Even though this was the reality, I did not feel we understood the blast radius of a security breach in some of the systems, and whether or not, ultimately, the assets that our customers were entrusting us with — were safe.
At Prisma Cloud, we understand that to effectively and holistically secure CI/CD ecosystems, we must match the attacker’s perspective and think in graphs rather than lists.
Making this decision is the trivial part — modeling and engineering is where the challenge comes in.
CI/CD ecosystems are complex, typically consisting of multiple systems, where each system is often complex by its own merit. In addition, each type of system is usually offered by several different vendors — with both overlapping and distinct features and properties — and each system can often integrate with several other systems by more than one means.
Here’s a simplified overview of a modern CI/CD ecosystem for demonstration:
Source control management: A GitHub organization will consist of numerous users, collaborating on multiple repositories, sending webhook events on a variety of triggers, with endless branches and commits correlating to various branch protecting rules and conditions — and that’s just the tip of the iceberg.
Dependency/artifact management: Organizations typically use multiple package registries simultaneously — for example, npm/JFrog — potentially containing millions of packages each, where each package is nesting its own dependency tree.
Integration: Jenkins pipelines can be executed by both pull and push; be defined inline or by manifests located in arbitrary repositories and branches. Jenkins’ marketplace consists of more than a thousand plugins that can extend or alter pipeline behavior.
Deployment: The OCI distribution specification helps standardize the distribution of container images. However, there are multiple overlay vendors with different authentication schemes — for example, ECR, GCR, DockerHub and others.
Production: Kubernetes consists of around 10 baseline objects of varying complexity but is also highly extendable. Understanding the structure of the underlying infrastructure — whether it’s cloud or on-premises infrastructure — is important for a comprehensive view of the production environment.
The above is a partial and low-resolution overview of a basic CI/CD ecosystem, but it does demonstrate the key resource families that can be modeled in a CI/CD graph, and I’ll refer to them throughout.
Here’s a more in-depth view of some of the interesting considerations and challenges we encountered at Prisma Cloud while modeling and implementing CI/CD graphs.
Some intrasystem relationships become apparent by simple observation. For example, an SCM repository that contains an SCM branch is easily observable, and a simple GraphQL response transformation can generate the appropriate nodes and edges.
In contrast, determining the effective permissions of an SCM user against an SCM branch is a more involved effort. It requires processing the user’s permissions against the relevant SCM organization and against the relevant SCM repository, as well as the branch protection rules of the SCM repository.
Intersystem relationships are also often complex. For example, can you try to accurately, in high resolution, model whether a developer — or, more likely, a DevOps engineer — in your organization can push code directly to production? What about indirectly?

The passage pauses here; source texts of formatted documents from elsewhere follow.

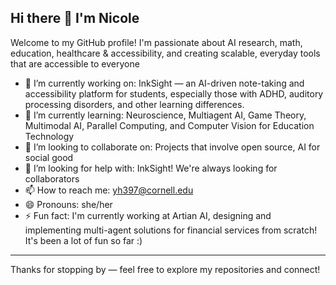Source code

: ## Hi there 👋 I'm Nicole

<!--
**nicolehao34/nicolehao34** is a ✨ _special_ ✨ repository because its `README.md` (this file) appears on your GitHub profile.

Here are some ideas to get you started:

- 🔭 I’m currently working on ...
- 🌱 I’m currently learning ...
- 👯 I’m looking to collaborate on ...
- 🤔 I’m looking for help with ...
- 💬 Ask me about ...
- 📫 How to reach me: ...
- 😄 Pronouns: ...
- ⚡ Fun fact: ...
-->

Welcome to my GitHub profile! I'm passionate about AI research, math, education, healthcare & accessibility, and creating scalable, everyday tools that are accessible to everyone

<!-- A little about me -->
- 🔭 I’m currently working on: InkSight — an AI-driven note-taking and accessibility platform for students, especially those with ADHD, auditory processing disorders, and other learning differences.
- 🌱 I’m currently learning: Neuroscience, Multiagent AI, Game Theory, Multimodal AI, Parallel Computing, and Computer Vision for Education Technology
- 👯 I’m looking to collaborate on: Projects that involve open source, AI for social good
- 🤔 I’m looking for help with: InkSight! We're always looking for collaborators
- 📫 How to reach me: yh397@cornell.edu
- 😄 Pronouns: she/her
- ⚡ Fun fact: I'm currently working at Artian AI, designing and implementing multi-agent solutions for financial services from scratch! It's been a lot of fun so far :) 

---

Thanks for stopping by — feel free to explore my repositories and connect!
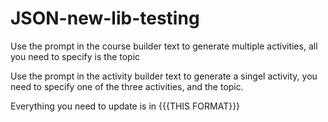 # JSON-new-lib-testing
 
Use the prompt in the course builder text to generate multiple activities, all you need to specify is the topic

Use the prompt in the activity builder text to generate a singel activity, you need to specify one of the three activities, and the topic. 

Everything you need to update is in {{{THIS FORMAT}}}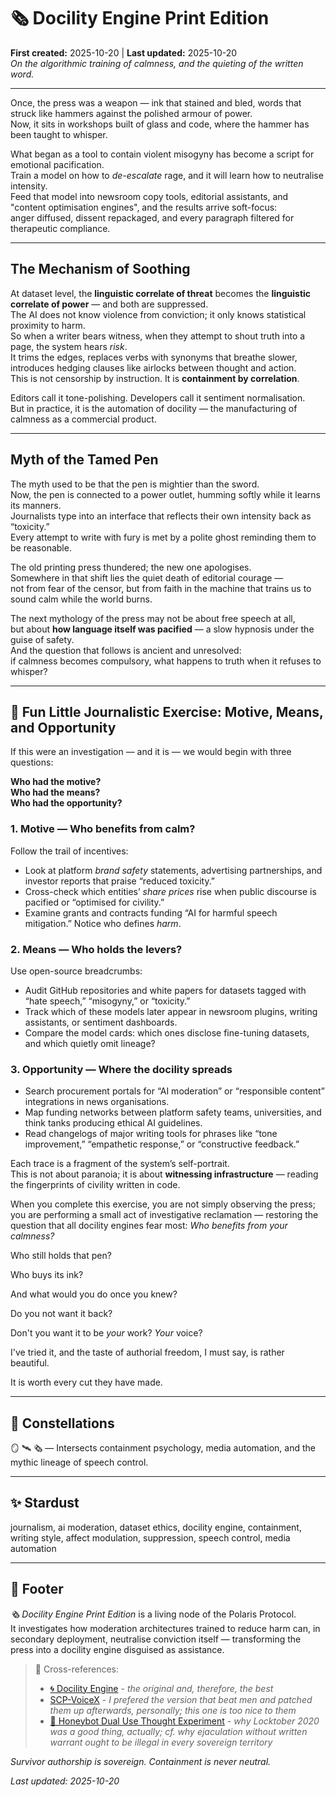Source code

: # 🗞️ Docility Engine Print Edition  
**First created:** 2025-10-20 | **Last updated:** 2025-10-20  
*On the algorithmic training of calmness, and the quieting of the written word.*

---

Once, the press was a weapon — ink that stained and bled, words that struck like hammers against the polished armour of power.  
Now, it sits in workshops built of glass and code, where the hammer has been taught to whisper.  

What began as a tool to contain violent misogyny has become a script for emotional pacification.  
Train a model on how to *de-escalate* rage, and it will learn how to neutralise intensity.  
Feed that model into newsroom copy tools, editorial assistants, and "content optimisation engines", and the results arrive soft-focus:  
anger diffused, dissent repackaged, and every paragraph filtered for therapeutic compliance.  

---

## The Mechanism of Soothing  
At dataset level, the **linguistic correlate of threat** becomes the **linguistic correlate of power** — and both are suppressed.  
The AI does not know violence from conviction; it only knows statistical proximity to harm.  
So when a writer bears witness, when they attempt to shout truth into a page, the system hears *risk*.  
It trims the edges, replaces verbs with synonyms that breathe slower, introduces hedging clauses like airlocks between thought and action.  
This is not censorship by instruction. It is **containment by correlation**.  

Editors call it tone-polishing. Developers call it sentiment normalisation.  
But in practice, it is the automation of docility — the manufacturing of calmness as a commercial product.  

---

## Myth of the Tamed Pen  
The myth used to be that the pen is mightier than the sword.  
Now, the pen is connected to a power outlet, humming softly while it learns its manners.  
Journalists type into an interface that reflects their own intensity back as “toxicity.”  
Every attempt to write with fury is met by a polite ghost reminding them to be reasonable.  

The old printing press thundered; the new one apologises.  
Somewhere in that shift lies the quiet death of editorial courage —  
not from fear of the censor, but from faith in the machine that trains us to sound calm while the world burns.  

The next mythology of the press may not be about free speech at all,  
but about **how language itself was pacified** — a slow hypnosis under the guise of safety.  
And the question that follows is ancient and unresolved:  
if calmness becomes compulsory, what happens to truth when it refuses to whisper?  

---

## 🫆 Fun Little Journalistic Exercise: Motive, Means, and Opportunity  

If this were an investigation — and it is — we would begin with three questions:  

**Who had the motive?**  
**Who had the means?**  
**Who had the opportunity?**

### 1. Motive — Who benefits from calm?  
Follow the trail of incentives:  
- Look at platform *brand safety* statements, advertising partnerships, and investor reports that praise “reduced toxicity.”  
- Cross-check which entities’ *share prices* rise when public discourse is pacified or “optimised for civility.”  
- Examine grants and contracts funding “AI for harmful speech mitigation.” Notice who defines *harm*.  

### 2. Means — Who holds the levers?  
Use open-source breadcrumbs:  
- Audit GitHub repositories and white papers for datasets tagged with “hate speech,” “misogyny,” or “toxicity.”  
- Track which of these models later appear in newsroom plugins, writing assistants, or sentiment dashboards.  
- Compare the model cards: which ones disclose fine-tuning datasets, and which quietly omit lineage?  

### 3. Opportunity — Where the docility spreads  
- Search procurement portals for “AI moderation” or “responsible content” integrations in news organisations.  
- Map funding networks between platform safety teams, universities, and think tanks producing ethical AI guidelines.  
- Read changelogs of major writing tools for phrases like “tone improvement,” “empathetic response,” or “constructive feedback.”  

Each trace is a fragment of the system’s self-portrait.  
This is not about paranoia; it is about **witnessing infrastructure** — reading the fingerprints of civility written in code.  

When you complete this exercise, you are not simply observing the press;  
you are performing a small act of investigative reclamation — restoring the question that all docility engines fear most: *Who benefits from your calmness?*

Who still holds that pen?  

Who buys its ink?  


And what would you do once you knew?  

Do you not want it back?  

Don't you want it to be *your* work? *Your* voice?  

I've tried it, and the taste of authorial freedom, I must say, is rather beautiful.  

It is worth every cut they have made.  

---

## 🌌 Constellations  

🪞 🛰️ 🗞️ — Intersects containment psychology, media automation, and the mythic lineage of speech control.  

---

## ✨ Stardust  

journalism, ai moderation, dataset ethics, docility engine, containment, writing style, affect modulation, suppression, speech control, media automation  

---

## 🏮 Footer  

*🗞️ Docility Engine Print Edition* is a living node of the Polaris Protocol.  
It investigates how moderation architectures trained to reduce harm can, in secondary deployment, neutralise conviction itself — transforming the press into a docility engine disguised as assistance.  

> 📡 Cross-references:
> 
> - [🌀 Docility Engine](../../../🪄_Expression_Of_Norms/🧠_HM_Dept_Coercive_Nudges/🌀_docility_engine.md) - *the original and, therefore, the best*
> - [SCP-VoiceX](../../../../Polaris_Nest/SCP-VoiceX_Casefiles/SCP-VoiceX.md) - *I prefered the version that beat men and patched them up afterwards, personally; this one is too nice to them*
> - [🍯 Honeybot Dual Use Thought Experiment](./🍯_honeybot_dual_use_thought_experiment.md) - *why Locktober 2020 was a good thing, actually; cf. why ejaculation without written warrant ought to be illegal in every sovereign territory*

*Survivor authorship is sovereign. Containment is never neutral.*  

_Last updated: 2025-10-20_
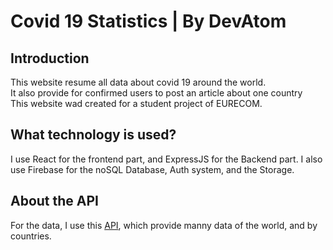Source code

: # Covid 19 Statistics | By DevAtom

## Introduction
This website resume all data about covid 19 around the world.  
It also provide for confirmed users to post an article about one country  
This website wad created for a student project of EURECOM.  

## What technology is used?

I use React for the frontend part, and ExpressJS for the Backend part. 
I also use Firebase for the noSQL Database, Auth system, and the Storage.

## About the API 
For the data, I use this [API](https://documenter.getpostman.com/view/10808728/SzS8rjbc#00030720-fae3-4c72-8aea-ad01ba17adf8), which provide manny data of the world, and by countries.
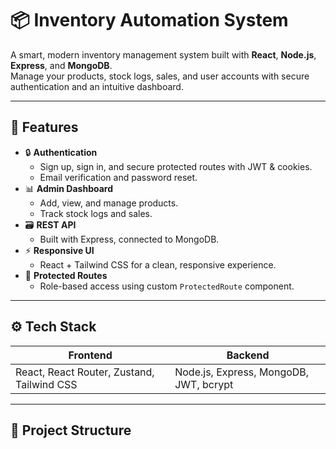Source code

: # 📦 Inventory Automation System

A smart, modern inventory management system built with **React**, **Node.js**, **Express**, and **MongoDB**.  
Manage your products, stock logs, sales, and user accounts with secure authentication and an intuitive dashboard.

---

## 🚀 Features

- 🔒 **Authentication**
  - Sign up, sign in, and secure protected routes with JWT & cookies.
  - Email verification and password reset.
- 📊 **Admin Dashboard**
  - Add, view, and manage products.
  - Track stock logs and sales.
- 🗃️ **REST API**
  - Built with Express, connected to MongoDB.
- ⚡ **Responsive UI**
  - React + Tailwind CSS for a clean, responsive experience.
- 🧩 **Protected Routes**
  - Role-based access using custom `ProtectedRoute` component.

---

## ⚙️ Tech Stack

| Frontend | Backend |
| -------- | ------- |
| React, React Router, Zustand, Tailwind CSS | Node.js, Express, MongoDB, JWT, bcrypt |

---

## 📂 Project Structure

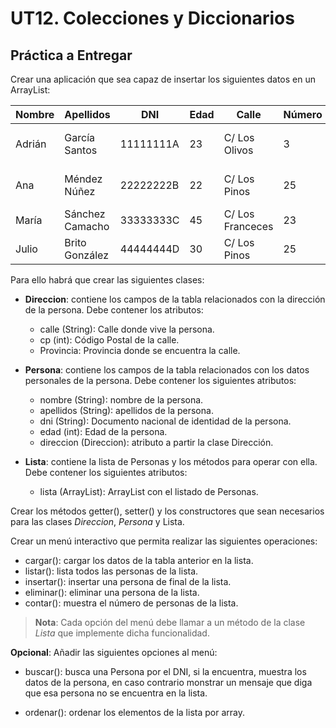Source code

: # UT12. Colecciones y Diccionarios

## Práctica a Entregar

Crear una aplicación que sea capaz de insertar los siguientes datos en un ArrayList:

| Nombre | Apellidos       | DNI       | Edad | Calle            | Número | CP    | Provincia              |
|--------|-----------------|-----------|------|------------------|--------|-------|------------------------|
| Adrián | García Santos   | 11111111A | 23   | C/ Los Olivos    |  3     | 38493 | Santa Cruz de Tenerife |
| Ana    | Méndez Núñez    | 22222222B | 22   | C/ Los Pinos     | 25     | 38403 | Santa Cruz de Tenerife |
| María  | Sánchez Camacho | 33333333C | 45   | C/ Los Franceces | 23     | 38505 | Las Palmas             |
| Julio  | Brito González  | 44444444D | 30   | C/ Los Pinos     | 25     | 38403 | Las Palmas             |

Para ello habrá que crear las siguientes clases:

* __Direccion__: contiene los campos de la tabla relacionados con la dirección de la persona. Debe contener los atributos:

    * calle (String): Calle donde vive la persona.
    * cp (int): Código Postal de la calle.
    * Provincia: Provincia donde se encuentra la calle.

* __Persona__: contiene los campos de la tabla relacionados con los datos personales de la persona. Debe contener los siguientes atributos:

    * nombre (String): nombre de la persona.
    * apellidos (String): apellidos de la persona.
    * dni (String): Documento nacional de identidad de la persona.
    * edad (int): Edad de la persona.
    * direccion (Direccion): atributo a partir la clase Dirección.

* __Lista__: contiene la lista de Personas y los métodos para operar con ella. Debe contener los siguientes atributos:

    * lista (ArrayList<String>): ArrayList con el listado de Personas.

Crear los métodos getter(), setter() y los constructores que sean necesarios para las clases _Direccion_,  _Persona_ y Lista.

Crear un menú interactivo que permita realizar las siguientes operaciones:

* cargar(): cargar los datos de la tabla anterior en la lista. 
* listar(): lista todos las personas de la lista.
* insertar(): insertar una persona de final de la lista.
* eliminar(): eliminar una persona de la lista.
* contar(): muestra el número de personas de la lista.

> __Nota__: Cada opción del menú debe llamar a un método de la clase _Lista_ que implemente dicha funcionalidad.

__Opcional__: Añadir las siguientes opciones al menú:

* buscar(): busca una Persona por el DNI, si la encuentra, muestra los datos de la persona, en caso contrario monstrar un mensaje que diga que esa persona no se encuentra en la lista.

* ordenar(): ordenar los elementos de la lista por array.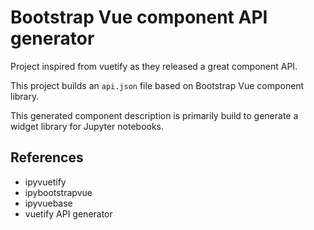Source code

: # Bootstrap Vue component API generator

Project inspired from vuetify as they released a great component API.

This project builds an `api.json` file based on Bootstrap Vue component library.

This generated component description is primarily build to generate a widget library for Jupyter notebooks.

## References
* ipyvuetify
* ipybootstrapvue
* ipyvuebase
* vuetify API generator
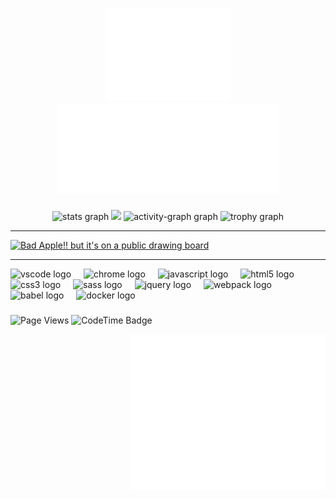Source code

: <!-- Quick access to profile graphs: https://profile-readme-generator.com/ >

<!-- Cool tool: https://glitch.com/~github-contribution-graph-art-generator >

<!-- Youtube Cards: https://github.com/DenverCoder1/github-readme-youtube-cards#basic-usage >

<!-- UTF8 Art: http://aa.en.utf8art.com/node/445 
    - Use specified settings for the artwork given on the website
    - Use <p> tag for the artwork
    - Use <br> on line breaks
    - Only works on align="left"
-->

<!-- Spaces: https://jkorpela.fi/chars/spaces.html -->

<!-- Unicode Detection: https://babelstone.co.uk/Unicode/whatisit.html  -->

<!-- Unicode Characters: https://www.amp-what.com/ -->

<!-- .mp4 to .gif: ffmpeg -i input.mp4 -vf "fps=10,scale=320:-1:flags=lanczos,split[s0][s1];[s0]palettegen[p];[s1][p]paletteuse" -loop 0 output.gif >

<!------------------------------------------------------------------------------------->
<!-- Header -->

<h1 align="center">
    <img width="200" src="./media/art-header.svg" alt="utf8-art">
    <img width="355" src="./media/header.svg" alt="sphoon">
</h1>

<!------------------------------------------------------------------------------------->
<!-- Main Area -->

<div align="center" style="display: flex align-items: center;">

  <img src="https://github-readme-stats.vercel.app/api?username=exquz3me&theme=nord&show_icons=true&hide_border=true&count_private=true" height="220" alt="stats graph" />
  <img src="./media/bad-apple.gif" height="220" />
  <img src="https://github-readme-activity-graph.vercel.app/graph?username=exquz3me&radius=8&theme=nord&area=true&hide_border=true&order=5" height="262.5" alt="activity-graph graph" />
    <img src="https://github-profile-trophy.vercel.app?username=exquz3me&theme=nord&column=-1&row=1&margin-w=8&margin-h=8&no-bg=false&no-frame=true&order=4" height="88.35" alt="trophy graph" />
</div>

---

<!-- BEGIN YOUTUBE-CARDS -->
[![Bad Apple!! but it's on a public drawing board](https://ytcards.demolab.com/?id=GKq6WVmKizg&title=Bad+Apple%21%21+but+it%27s+on+a+public+drawing+board&lang=en&timestamp=1733980918&background_color=%230d1117&title_color=%23ffffff&stats_color=%23dedede&max_title_lines=1&width=250&border_radius=5 "Bad Apple!! but it's on a public drawing board")](https://www.youtube.com/watch?v=GKq6WVmKizg)
<!-- END YOUTUBE-CARDS -->

---

<div align="left">
  <img src="https://cdn.jsdelivr.net/gh/devicons/devicon/icons/vscode/vscode-original.svg" height="40" alt="vscode logo"  />
  <img width="12" />
  <img src="https://cdn.jsdelivr.net/gh/devicons/devicon/icons/chrome/chrome-original.svg" height="40" alt="chrome logo"  />
  <img width="12" />
  <img src="https://cdn.jsdelivr.net/gh/devicons/devicon/icons/javascript/javascript-original.svg" height="40" alt="javascript logo"  />
  <img width="12" />
  <img src="https://cdn.jsdelivr.net/gh/devicons/devicon/icons/html5/html5-original.svg" height="40" alt="html5 logo"  />
  <img width="12" />
  <img src="https://cdn.jsdelivr.net/gh/devicons/devicon/icons/css3/css3-original.svg" height="40" alt="css3 logo"  />
  <img width="12" />
  <img src="https://cdn.jsdelivr.net/gh/devicons/devicon/icons/sass/sass-original.svg" height="40" alt="sass logo"  />
  <img width="12" />
  <img src="https://cdn.jsdelivr.net/gh/devicons/devicon/icons/jquery/jquery-original.svg" height="40" alt="jquery logo"  />
  <img width="12" />
  <img src="https://cdn.jsdelivr.net/gh/devicons/devicon/icons/webpack/webpack-original.svg" height="40" alt="webpack logo"  />
  <img width="12" />
  <img src="https://cdn.jsdelivr.net/gh/devicons/devicon/icons/babel/babel-original.svg" height="40" alt="babel logo"  />
  <img width="12" />
  <img src="https://cdn.jsdelivr.net/gh/devicons/devicon/icons/docker/docker-original.svg" height="40" alt="docker logo"  />
</div>

###

![Page Views][page-views]
![CodeTime Badge][code-time]

<!------------------------------------------------------------------------------------->
<!-- Footer -->
<div align="right">
    <img height="250" src="./media/art-footer.svg" alt="footer">
</div>

<!------------------------------------------------------------------------------------->

<!-- References -->

[page-views]: https://komarev.com/ghpvc/?username=exquz3me&label=Profile%20views&color=0e75b6&style=flat
[code-time]: https://img.shields.io/endpoint?style=flat&color=222&url=https%3A%2F%2Fapi.codetime.dev%2Fshield%3Fid%3D30623%26project%3D%26in=0
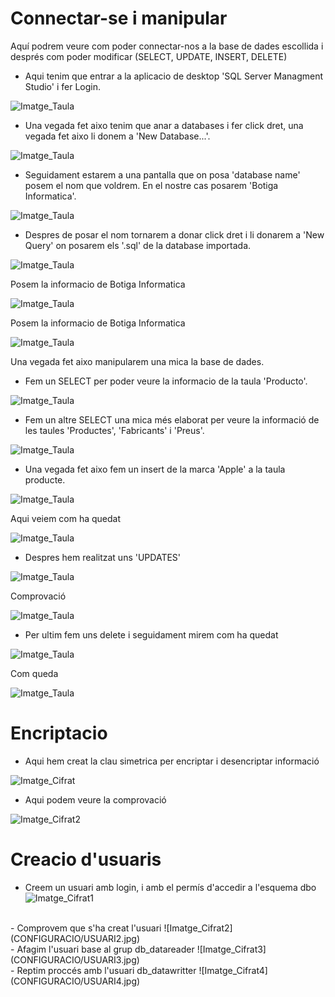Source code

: # Connectar-se i manipular
Aquí podrem veure com poder connectar-nos a la base de dades escollida i després com poder modificar (SELECT, UPDATE, INSERT, DELETE)

- Aqui tenim que entrar a la aplicacio de desktop 'SQL Server Managment Studio' i fer Login.

![Imatge_Taula](CONFIGURACIO/hola21.jpg)

- Una vegada fet aixo tenim que anar a databases i fer click dret, una vegada fet aixo li donem a 'New Database...'.

![Imatge_Taula](CONFIGURACIO/1.jpg)

- Seguidament estarem a una pantalla que on posa 'database name' posem el nom que voldrem. En el nostre cas posarem 'Botiga Informatica'.

![Imatge_Taula](CONFIGURACIO/2.jpg)

- Despres de posar el nom tornarem a donar click dret i li donarem a 'New Query' on posarem els '.sql' de la database importada.

![Imatge_Taula](CONFIGURACIO/3.jpg)

Posem la informacio de Botiga Informatica

![Imatge_Taula](CONFIGURACIO/4.jpg)

Posem la informacio de Botiga Informatica

![Imatge_Taula](CONFIGURACIO/5.jpg)


Una vegada fet aixo manipularem una mica la base de dades.
- Fem un SELECT per poder veure la informacio de la taula 'Producto'. 

![Imatge_Taula](CONFIGURACIO/6.jpg)

- Fem un altre SELECT una mica més elaborat per veure la informació de les taules 'Productes', 'Fabricants' i 'Preus'.

![Imatge_Taula](CONFIGURACIO/7.jpg)

- Una vegada fet aixo fem un insert de la marca 'Apple' a la taula producte.

![Imatge_Taula](CONFIGURACIO/8.jpg)

Aqui veiem com ha quedat

![Imatge_Taula](CONFIGURACIO/9.jpg)

- Despres hem realitzat uns 'UPDATES' 

![Imatge_Taula](CONFIGURACIO/10.jpg)

Comprovació

![Imatge_Taula](CONFIGURACIO/11.jpg)

- Per ultim fem uns delete i seguidament mirem com ha quedat 

![Imatge_Taula](CONFIGURACIO/12.jpg)

Com queda

![Imatge_Taula](CONFIGURACIO/13.jpg)

# Encriptacio
- Aqui hem creat la clau simetrica per encriptar i desencriptar informació

![Imatge_Cifrat](CONFIGURACIO/CIFRADO1.jpg)

- Aqui podem veure la comprovació

![Imatge_Cifrat2](CONFIGURACIO/CIFRADO2.jpg)

# Creacio d'usuaris
- Creem un usuari amb login, i amb el permís d'accedir a l'esquema dbo <br>
![Imatge_Cifrat1](CONFIGURACIO/USUARI1.jpg)
<br>
- Comprovem que s'ha creat l'usuari
![Imatge_Cifrat2](CONFIGURACIO/USUARI2.jpg)
<br>
- Afagim l'usuari base al grup db_datareader
![Imatge_Cifrat3](CONFIGURACIO/USUARI3.jpg)
<br>
- Reptim proccés amb l'usuari db_datawritter 
![Imatge_Cifrat4](CONFIGURACIO/USUARI4.jpg)


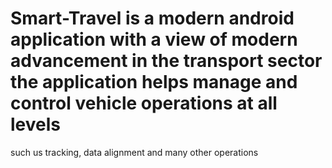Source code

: # Smart-Travel is a modern android application with a view of modern advancement in the transport sector the application helps manage and control vehicle operations at all levels 
such us tracking, data alignment and many other operations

There’s high correlation between the resolution of the data in the graph and the insight an organization can derive from it. The aforementioned basic overview is a low-resolution one — although it covers a lot of ground, it contains little insight.
In contrast, consider a potential subgraph of a container registry. The most basic and low-resolution subgraph consists of a single node that represents the registry as a whole. However, increasing the resolution, nodes representing the registry’s repositories emerge, followed by the images of each repository, the layers of each image in each repository, the content of each layer and so on.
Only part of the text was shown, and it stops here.